W Mejszagole polskiego prezydenta entuzjastycznie witało kilkuset Polaków. Mieszkańcy miejscowości i Polacy, którzy przyjechali przywitać polskiego prezydenta z okolic Wilna, odśpiewali Lechowi Kaczyńskiemu "Sto lat". Śpiewano także pieśni patriotyczne, m.in. "Rotę". Powiewały polskie flagi i kościelne chorągwie, dzieci trzymały biało-czerwone chorągiewki oraz kwiaty w polskich kolorach narodowych.
Co tutaj kryć, jak się przyjeżdża w takie miejsce, to człowiek jest wzruszony - powiedział Lech Kaczyński. Zarówno prezydent, jak i uczestnicy polskiej delegacji podkreślali, że wizyta na Litwie przebiegła we wspaniałej atmosferze. Lech Kaczyński podkreślił, że pierwszy raz miał okazję rozmawiać z prezydentem obcego kraju po polsku. Adamkus nauczył się tego języka już jako dorosły.
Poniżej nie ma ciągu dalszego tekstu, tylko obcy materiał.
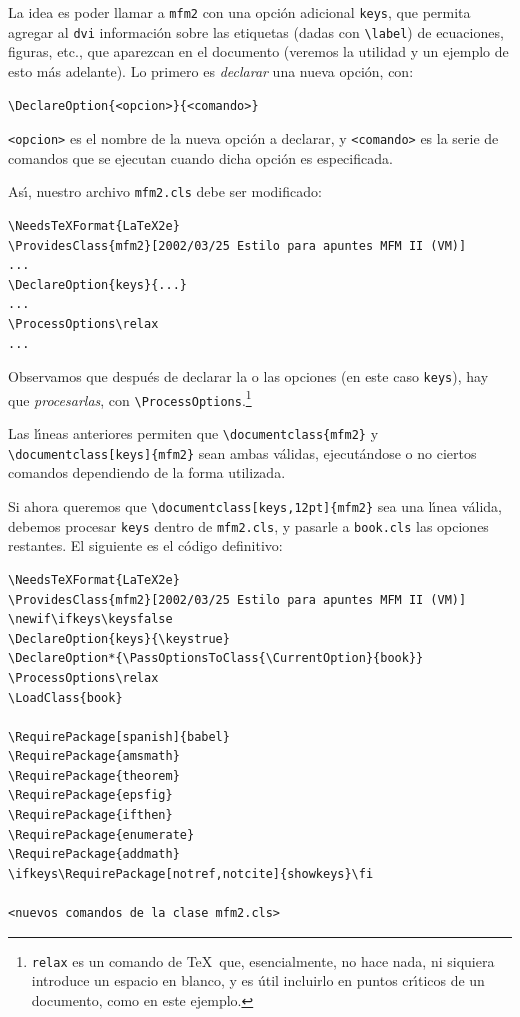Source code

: {La idea es poder llamar a \verb+mfm2+ con una opci\'on adicional
\verb+keys+, que permita agregar al \verb+dvi+ informaci\'on sobre las
etiquetas (dadas con \verb+\label+) de ecuaciones, figuras, etc., que
aparezcan en el documento (veremos la utilidad y un ejemplo de esto
 m\'as adelante). Lo primero es {\em declarar\/} una nueva opci\'on,
 con:
\begin{verbatim}
\DeclareOption{<opcion>}{<comando>}
\end{verbatim}
\verb+<opcion>+ es el nombre de la nueva opci\'on a declarar, y
\verb+<comando>+ es la serie de comandos que se ejecutan cuando dicha
opci\'on es especificada. 

As\'{\i}, nuestro archivo \verb+mfm2.cls+ debe ser modificado:
\begin{verbatim}
\NeedsTeXFormat{LaTeX2e}
\ProvidesClass{mfm2}[2002/03/25 Estilo para apuntes MFM II (VM)]
...
\DeclareOption{keys}{...}
...
\ProcessOptions\relax
...
\end{verbatim}

Observamos que despu\'es de declarar la o las opciones (en este caso
\verb+keys+), hay que {\em procesarlas}, con
\verb+\ProcessOptions+.\footnote{{\tt \bslash relax} es un comando de
    \TeX\ que, esencialmente, no hace nada, ni siquiera introduce un
    espacio en blanco, y es \'util incluirlo en puntos cr\'{\i}ticos
    de un documento, como en este ejemplo.}} 

Las l\'{\i}neas anteriores permiten que \verb+\documentclass{mfm2}+ y
\verb+\documentclass[keys]{mfm2}+ sean ambas v\'alidas, ejecut\'andose
o no ciertos comandos dependiendo de la forma utilizada. 

Si ahora queremos que \verb+\documentclass[keys,12pt]{mfm2}+ sea una
l\'{\i}nea v\'alida, debemos procesar \verb+keys+ dentro de
\verb+mfm2.cls+, y pasarle a \verb+book.cls+ las opciones
restantes. El siguiente es el c\'odigo definitivo:
\begin{verbatim}
\NeedsTeXFormat{LaTeX2e}
\ProvidesClass{mfm2}[2002/03/25 Estilo para apuntes MFM II (VM)]
\newif\ifkeys\keysfalse
\DeclareOption{keys}{\keystrue}
\DeclareOption*{\PassOptionsToClass{\CurrentOption}{book}}
\ProcessOptions\relax
\LoadClass{book}

\RequirePackage[spanish]{babel}
\RequirePackage{amsmath}
\RequirePackage{theorem}
\RequirePackage{epsfig}
\RequirePackage{ifthen}
\RequirePackage{enumerate}
\RequirePackage{addmath}
\ifkeys\RequirePackage[notref,notcite]{showkeys}\fi

<nuevos comandos de la clase mfm2.cls>
\end{verbatim}

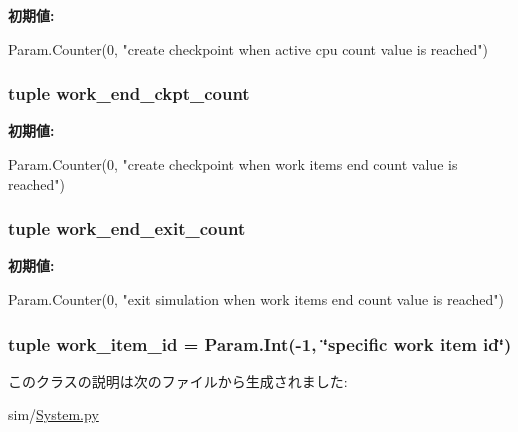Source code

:{\bfseries 初期値:}
\begin{DoxyCode}
Param.Counter(0,
        "create checkpoint when active cpu count value is reached")
\end{DoxyCode}
\hypertarget{classSystem_1_1System_a41ca1424c9033eaa34c85ac0e025e742}{
\subsubsection[{work\_\-end\_\-ckpt\_\-count}]{\setlength{\rightskip}{0pt plus 5cm}tuple {\bf work\_\-end\_\-ckpt\_\-count}}}
\label{classSystem_1_1System_a41ca1424c9033eaa34c85ac0e025e742}
{\bfseries 初期値:}
\begin{DoxyCode}
Param.Counter(0,
        "create checkpoint when work items end count value is reached")
\end{DoxyCode}
\hypertarget{classSystem_1_1System_a56545cda6c4090e0fc3d5836bc6912bd}{
\subsubsection[{work\_\-end\_\-exit\_\-count}]{\setlength{\rightskip}{0pt plus 5cm}tuple {\bf work\_\-end\_\-exit\_\-count}}}
\label{classSystem_1_1System_a56545cda6c4090e0fc3d5836bc6912bd}
{\bfseries 初期値:}
\begin{DoxyCode}
Param.Counter(0,
        "exit simulation when work items end count value is reached")
\end{DoxyCode}
\hypertarget{classSystem_1_1System_aec87888c90a4acd146cbc30d2657de7f}{
\subsubsection[{work\_\-item\_\-id}]{\setlength{\rightskip}{0pt plus 5cm}tuple {\bf work\_\-item\_\-id} = Param.Int(-\/1, \char`\"{}specific work item id\char`\"{})}}
\label{classSystem_1_1System_aec87888c90a4acd146cbc30d2657de7f}


このクラスの説明は次のファイルから生成されました:\begin{DoxyCompactItemize}
\item 
sim/\hyperlink{System_8py}{System.py}\end{DoxyCompactItemize}
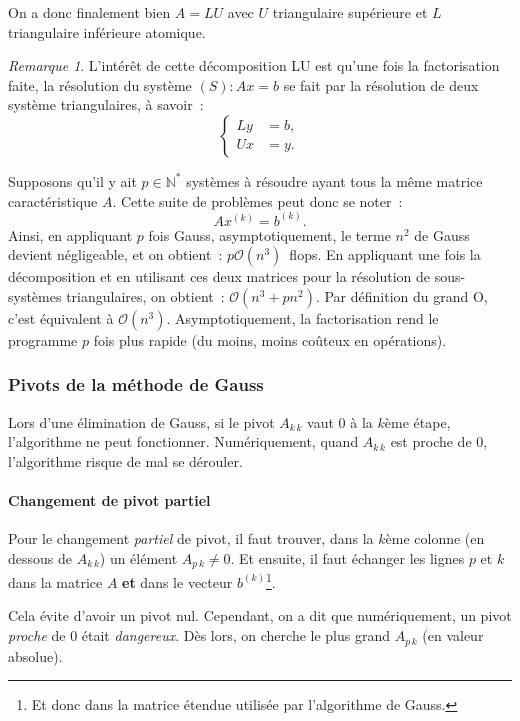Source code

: \documentclass{article}
\theoremstyle{definition}
\theoremstyle{remark}
\newtheorem*{rmq}{Remarque}
\newcommand{\N}{\mathbb N}
\begin{document}
		On a donc finalement bien $A = LU$ avec $U$ triangulaire supérieure et $L$ triangulaire inférieure atomique.

		\begin{rmq} L'intérêt de cette décomposition LU est qu'une fois la factorisation faite, la résolution du système $(S) : Ax = b$ se fait par la résolution
		de deux système triangulaires, à savoir~:
		\[\begin{cases}Ly &= b, \\Ux &= y.\end{cases}\]

		Supposons qu'il y ait $p \in \N^*$ systèmes à résoudre ayant tous la même matrice caractéristique $A$. Cette suite de problèmes peut donc se noter~:
		\[Ax^{(k)} = b^{(k)}.\]
		Ainsi, en appliquant $p$ fois Gauss, asymptotiquement, le terme $n^2$ de Gauss devient négligeable, et on obtient~: $p\mathcal O(n^3)$~flops.
		En appliquant une fois la décomposition et en utilisant ces deux matrices pour la résolution de sous-systèmes triangulaires, on obtient~:
		$\mathcal O(n^3 + pn^2)$. Par définition du grand O, c'est équivalent à $\mathcal O(n^3)$. Asymptotiquement, la factorisation rend le programme $p$
		fois plus rapide (du moins, moins coûteux en opérations).
		\end{rmq}

		\subsubsection{Pivots de la méthode de Gauss}
		Lors d'une élimination de Gauss, si le pivot $A_{k\,k}$ vaut 0 à la $k$ème étape, l'algorithme ne peut fonctionner. Numériquement, quand $A_{k\,k}$ est
		proche de 0, l'algorithme risque de mal se dérouler.

		\paragraph{Changement de pivot partiel}
		Pour le changement \emph{partiel} de pivot, il faut trouver, dans la $k$ème colonne (en dessous de $A_{k\,k}$) un élément $A_{p\,k} \neq 0$. Et ensuite,
		il faut échanger les lignes $p$ et $k$ dans la matrice $A$ \textbf{et} dans le vecteur $b^{(k)}$\footnote{Et donc dans la matrice étendue utilisée par
		l'algorithme de Gauss.}.

		Cela évite d'avoir un pivot nul. Cependant, on a dit que numériquement, un pivot \emph{proche} de 0 était \emph{dangereux}. Dès lors, on cherche le plus
		grand $A_{p\,k}$ (en valeur absolue).
\end{document}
Polski prezydent nie krył wzruszenia, mówiąc o prałacie Obrębskim - legendzie Wileńszczyzny. To kapłan, który ponad siedemdziesiąt lat posługuje Panu Bogu w dwóch kolejnych parafiach, w tej parafii ponad pięćdziesiąt lat - podkreślił Lech Kaczyński. 19 marca ksiądz prałat będzie obchodził setną rocznicę urodzin.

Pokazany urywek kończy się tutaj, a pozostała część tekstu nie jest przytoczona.